GRAHAM BRUCE, managing director of Laurencekirk-based farm co-op Ringlink, is this year’s recipient of the Royal Northern Agricultural Society award for outstanding service to North-east agriculture.

There was also recognition for Buchan farmer, David Smith, Cloffrickford, Auchnagatt, who received the Aberdeen and Northern Marts’ award for service on a more local basis, particularly to his local community, NFU Scotland and his commitment to renewable energy.

Pig buildings specialist, James Buckingham, Kirkton House, Culsalmond, received the Argo family’s Unsung Hero award, in appreciation of his unstinting service to North-east pig farmers in the installation and monitoring of ventilation systems for pig buildings and wet feeding systems.

The under-35 award went to Alford agricultural engineer, Stuart Duncan, Redhouse, Tullynessle, who has built up a strong following for his prompt, 24-hour repair service to farmers since branching out on his own.

Agricultural apprentice awards went to Rebecca Bradley, Clashindarroch Cottage, Gartly and James Scott, The Rothes, Market Street, Maud and the agricultural engineering award will be presented to Martyn Burnett, Dennyvale, Oyne, an apprentice with NRN, Insch.

Mr Bruce was appointed managing director of Angus and Mearns Machinery ring when it was formed in 1988. Operating from his kitchen table initially, he has steered the business from a first-year turnover of £175,000 and a loss of £6000 (the only loss it has ever recorded) with 140 members to a £50 million business with 2800 members.
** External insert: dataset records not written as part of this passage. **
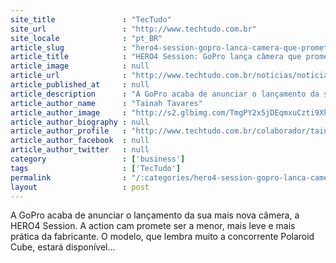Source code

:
 ```yaml
---
site_title               : "TecTudo"
site_url                 : "http://www.techtudo.com.br"
site_locale              : "pt_BR"
article_slug             : "hero4-session-gopro-lanca-camera-que-promete-ser-a-menor-e-mais-portatil"
article_title            : "HERO4 Session: GoPro lança câmera que promete ser a menor e mais portátil"
article_image            : null
article_url              : "http://www.techtudo.com.br/noticias/noticia/2015/07/hero4-session-gopro-lanca-camera-que-promete-ser-menor-e-mais-portatil.html"
article_published_at     : null
article_description      : "A GoPro acaba de anunciar o lançamento da sua mais nova câmera, a HERO4 Session. A action cam promete ser a menor, mais leve e mais prática da fabricante. O modelo, que lembra muito a concorrente Polaroid Cube, estará disponível..."
article_author_name      : "Tainah Tavares"
article_author_image     : "http://s2.glbimg.com/TmgPY2x5jDEqmxuCzti9XkvYXzk=/30x30/s2.glbimg.com/W-gJ_2lZnwP88monokX5BCkYBJA=/0x167:452x618/140x140/s.glbimg.com/po/tt2/f/original/2014/08/27/tainah-tavares.jpg"
article_author_biography : null
article_author_profile   : "http://www.techtudo.com.br/colaborador/tainah-tavares.html"
article_author_facebook  : null
article_author_twitter   : null
category                 : ['business']
tags                     : ['TecTudo']
permalink                : "/:categories/hero4-session-gopro-lanca-camera-que-promete-ser-a-menor-e-mais-portatil/"
layout                   : post
---
```


A GoPro acaba de anunciar o lançamento da sua mais nova câmera, a HERO4 Session. A action cam promete ser a menor, mais leve e mais prática da fabricante. O modelo, que lembra muito a concorrente Polaroid Cube, estará disponível...
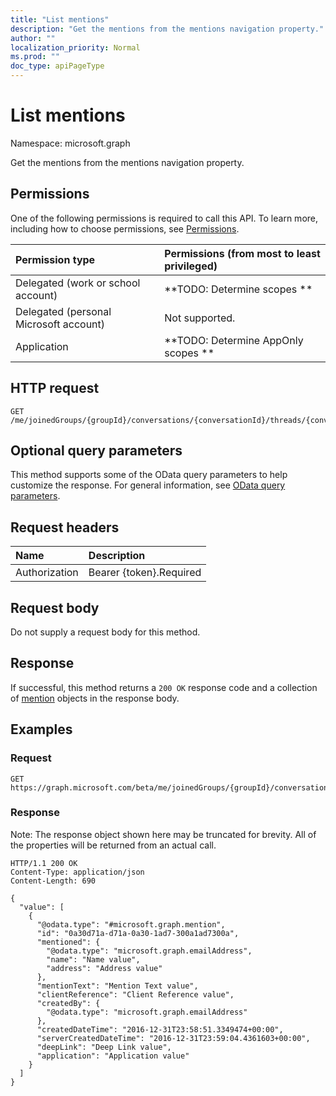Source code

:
 ```yaml
---
title: "List mentions"
description: "Get the mentions from the mentions navigation property."
author: ""
localization_priority: Normal
ms.prod: ""
doc_type: apiPageType
---
```


# List mentions

Namespace: microsoft.graph

Get the mentions from the mentions navigation property.

## Permissions
One of the following permissions is required to call this API. To learn more, including how to choose permissions, see [Permissions](/concepts/permissions-reference.md).

|Permission type|Permissions (from most to least privileged)|
|:---|:---|
|Delegated (work or school account)|**TODO: Determine scopes **|
|Delegated (personal Microsoft account)|Not supported.|
|Application|**TODO: Determine AppOnly scopes **|

## HTTP request
<!-- {
  "blockType": "ignored"
}
-->
``` http
GET /me/joinedGroups/{groupId}/conversations/{conversationId}/threads/{conversationThreadId}/posts/{postId}/mentions
```

## Optional query parameters
This method supports some of the OData query parameters to help customize the response. For general information, see [OData query parameters](/graph/query-parameters).

## Request headers
|Name|Description|
|:---|:---|
|Authorization|Bearer {token}.Required|

## Request body
Do not supply a request body for this method.

## Response
If successful, this method returns a `200 OK` response code and a collection of [mention](../resources/mention.md) objects in the response body.

## Examples

### Request
<!-- {
  "blockType": "request",
  "name": "get_mention"
}
-->
``` http
GET https://graph.microsoft.com/beta/me/joinedGroups/{groupId}/conversations/{conversationId}/threads/{conversationThreadId}/posts/{postId}/mentions
```

### Response
Note: The response object shown here may be truncated for brevity. All of the properties will be returned from an actual call.
<!-- {
  "blockType": "response",
  "truncated": true,
  "@odata.type": "collection(microsoft.graph.mention)"
}
-->
``` http
HTTP/1.1 200 OK
Content-Type: application/json
Content-Length: 690

{
  "value": [
    {
      "@odata.type": "#microsoft.graph.mention",
      "id": "0a30d71a-d71a-0a30-1ad7-300a1ad7300a",
      "mentioned": {
        "@odata.type": "microsoft.graph.emailAddress",
        "name": "Name value",
        "address": "Address value"
      },
      "mentionText": "Mention Text value",
      "clientReference": "Client Reference value",
      "createdBy": {
        "@odata.type": "microsoft.graph.emailAddress"
      },
      "createdDateTime": "2016-12-31T23:58:51.3349474+00:00",
      "serverCreatedDateTime": "2016-12-31T23:59:04.4361603+00:00",
      "deepLink": "Deep Link value",
      "application": "Application value"
    }
  ]
}
```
Ringlink was formed in 1998 following the merger with the North-east ring and the Gordon and Buchan ring joined in 2004. The emphasis in the early days was on the sharing of farm machinery and labour to utilise spare machinery and labour capacity. But this initial concept, while still an important part of the business, has been eclipsed by the dramatic growth of a diverse range of services, including the supply of commodities such as fuel, straw, animal feeds, silage wrap and twine and the provision of training through Ringlink Services. Members now enjoy the benefit of the bulk buying of fuel and electricity and discounts on Toyota and Case IH products.

A major focus over the past five years has been the development of a high successful internship scheme designed to attract youngsters into farming which has now been officially recognised as a pre-apprenticeship scheme.

The citation supporting Mr Bruce’s nomination stated: “Without a shadow of doubt, Graham has made an outstanding contribution to the industry and it seems only fitting that his exemplary efforts should be recognised as Ringlink celebrates 30 successful years in business.”

David Smith started farming in his own right as a 20-year-old on a small farm near Auchnagatt and now farms 800 acres with a 250-head beef enterprise and growing excellent crops on moderate land as a result of good management and an appetite for hard work. He is not known as “Hurricane Davie” for nothing!

He has always made an important contribution to his local community and in recent years has played a major role in NFU Scotland, promoting the union to new members and building bridges with local politicians.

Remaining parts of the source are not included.